Make no mistake I am not an out-and-out capitalist. I voted for Jacinda twice and will do so again next year. In many aspects of our daily lives a left-wing government provides the best solution. Education, health, military, social welfare, infrastructure and laws are all best handled from the left of centre. However elite competitive sport is not.

Walker and Jelley, Snell and Lydiard, Dixon and Dixon were not government funded or controlled. In political jargon they were as right-wing sporting capitalists as you can get. And yet that small list alone won more than twice the number of Olympic medals than the Kingdom of Saudi Arabia. Those 6 guys knew how to win a running race. The Saudi Royal family do not. My guess is they don’t know how to play football either. But, as I found during my year in the Kingdom, they won’t be able to keep their sticky fingers off the management of the club.

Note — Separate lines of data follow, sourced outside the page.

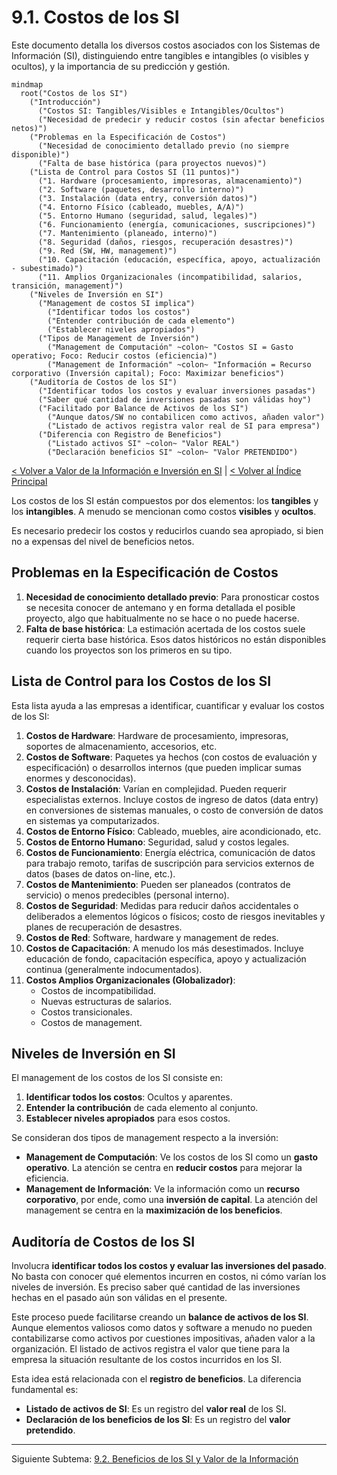 # 9.1. Costos de los SI

Este documento detalla los diversos costos asociados con los Sistemas de Información (SI), distinguiendo entre tangibles e intangibles (o visibles y ocultos), y la importancia de su predicción y gestión.

```mermaid
mindmap
  root("Costos de los SI")
    ("Introducción")
      ("Costos SI: Tangibles/Visibles e Intangibles/Ocultos")
      ("Necesidad de predecir y reducir costos (sin afectar beneficios netos)")
    ("Problemas en la Especificación de Costos")
      ("Necesidad de conocimiento detallado previo (no siempre disponible)")
      ("Falta de base histórica (para proyectos nuevos)")
    ("Lista de Control para Costos SI (11 puntos)")
      ("1. Hardware (procesamiento, impresoras, almacenamiento)")
      ("2. Software (paquetes, desarrollo interno)")
      ("3. Instalación (data entry, conversión datos)")
      ("4. Entorno Físico (cableado, muebles, A/A)")
      ("5. Entorno Humano (seguridad, salud, legales)")
      ("6. Funcionamiento (energía, comunicaciones, suscripciones)")
      ("7. Mantenimiento (planeado, interno)")
      ("8. Seguridad (daños, riesgos, recuperación desastres)")
      ("9. Red (SW, HW, management)")
      ("10. Capacitación (educación, específica, apoyo, actualización - subestimado)")
      ("11. Amplios Organizacionales (incompatibilidad, salarios, transición, management)")
    ("Niveles de Inversión en SI")
      ("Management de costos SI implica")
        ("Identificar todos los costos")
        ("Entender contribución de cada elemento")
        ("Establecer niveles apropiados")
      ("Tipos de Management de Inversión")
        ("Management de Computación" ~colon~ "Costos SI = Gasto operativo; Foco: Reducir costos (eficiencia)")
        ("Management de Información" ~colon~ "Información = Recurso corporativo (Inversión capital); Foco: Maximizar beneficios")
    ("Auditoría de Costos de los SI")
      ("Identificar todos los costos y evaluar inversiones pasadas")
      ("Saber qué cantidad de inversiones pasadas son válidas hoy")
      ("Facilitado por Balance de Activos de los SI")
        ("Aunque datos/SW no contabilicen como activos, añaden valor")
        ("Listado de activos registra valor real de SI para empresa")
      ("Diferencia con Registro de Beneficios")
        ("Listado activos SI" ~colon~ "Valor REAL")
        ("Declaración beneficios SI" ~colon~ "Valor PRETENDIDO")
```

[< Volver a Valor de la Información e Inversión en SI](./09_Valor_Informacion_Inversion_SI.md) | [< Volver al Índice Principal](./00_Indice_SI_TI.md)

Los costos de los SI están compuestos por dos elementos: los **tangibles** y los **intangibles**. A menudo se mencionan como costos **visibles** y **ocultos**.

Es necesario predecir los costos y reducirlos cuando sea apropiado, si bien no a expensas del nivel de beneficios netos.

## Problemas en la Especificación de Costos

1.  **Necesidad de conocimiento detallado previo**: Para pronosticar costos se necesita conocer de antemano y en forma detallada el posible proyecto, algo que habitualmente no se hace o no puede hacerse.
2.  **Falta de base histórica**: La estimación acertada de los costos suele requerir cierta base histórica. Esos datos históricos no están disponibles cuando los proyectos son los primeros en su tipo.

## Lista de Control para los Costos de los SI

Esta lista ayuda a las empresas a identificar, cuantificar y evaluar los costos de los SI:

1.  **Costos de Hardware**: Hardware de procesamiento, impresoras, soportes de almacenamiento, accesorios, etc.
2.  **Costos de Software**: Paquetes ya hechos (con costos de evaluación y especificación) o desarrollos internos (que pueden implicar sumas enormes y desconocidas).
3.  **Costos de Instalación**: Varían en complejidad. Pueden requerir especialistas externos. Incluye costos de ingreso de datos (data entry) en conversiones de sistemas manuales, o costo de conversión de datos en sistemas ya computarizados.
4.  **Costos de Entorno Físico**: Cableado, muebles, aire acondicionado, etc.
5.  **Costos de Entorno Humano**: Seguridad, salud y costos legales.
6.  **Costos de Funcionamiento**: Energía eléctrica, comunicación de datos para trabajo remoto, tarifas de suscripción para servicios externos de datos (bases de datos on-line, etc.).
7.  **Costos de Mantenimiento**: Pueden ser planeados (contratos de servicio) o menos predecibles (personal interno).
8.  **Costos de Seguridad**: Medidas para reducir daños accidentales o deliberados a elementos lógicos o físicos; costo de riesgos inevitables y planes de recuperación de desastres.
9.  **Costos de Red**: Software, hardware y management de redes.
10. **Costos de Capacitación**: A menudo los más desestimados. Incluye educación de fondo, capacitación específica, apoyo y actualización continua (generalmente indocumentados).
11. **Costos Amplios Organizacionales (Globalizador)**:
    *   Costos de incompatibilidad.
    *   Nuevas estructuras de salarios.
    *   Costos transicionales.
    *   Costos de management.

## Niveles de Inversión en SI

El management de los costos de los SI consiste en:
1.  **Identificar todos los costos**: Ocultos y aparentes.
2.  **Entender la contribución** de cada elemento al conjunto.
3.  **Establecer niveles apropiados** para esos costos.

Se consideran dos tipos de management respecto a la inversión:

*   **Management de Computación**: Ve los costos de los SI como un **gasto operativo**. La atención se centra en **reducir costos** para mejorar la eficiencia.
*   **Management de Información**: Ve la información como un **recurso corporativo**, por ende, como una **inversión de capital**. La atención del management se centra en la **maximización de los beneficios**.

## Auditoría de Costos de los SI

Involucra **identificar todos los costos y evaluar las inversiones del pasado**. No basta con conocer qué elementos incurren en costos, ni cómo varían los niveles de inversión. Es preciso saber qué cantidad de las inversiones hechas en el pasado aún son válidas en el presente.

Este proceso puede facilitarse creando un **balance de activos de los SI**. Aunque elementos valiosos como datos y software a menudo no pueden contabilizarse como activos por cuestiones impositivas, añaden valor a la organización. El listado de activos registra el valor que tiene para la empresa la situación resultante de los costos incurridos en los SI.

Esta idea está relacionada con el **registro de beneficios**. La diferencia fundamental es:
*   **Listado de activos de SI**: Es un registro del **valor real** de los SI.
*   **Declaración de los beneficios de los SI**: Es un registro del **valor pretendido**.

---

Siguiente Subtema: [9.2. Beneficios de los SI y Valor de la Información](./09b_Beneficios_SI.md)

It will be a disaster.

One thing the Saudi family will do well. The money they spend on facilities will shock us all. In swimming. Some Royal princes wandered off to Germany to see the pool built for the Munich Olympic Games.

“To swim well at the Games, we need a pool like that,” they said. And so, they bought and built three exact copies. One in the west, one in the east and one in the centre of the country. Right down to the 45 stainless steel flag poles outside, meeting rooms, kitchens, and many female toilets. What the Germans did in Munich was copied three times in Saudi. The ultimate irony was women were not allowed into the pools. All Saudi swimming training and competition was strictly male only. All those female toilets and no women.

The underlying belief is that spending enough money can buy success. Sure, money can help but without the Walker and Jelley, Snell and Lydiard, Dixon and Dixon expertise and independence, money alone will not work. I suspect the Newcastle Club might just end up with the best football facilities in Britain, and no one to pee in them.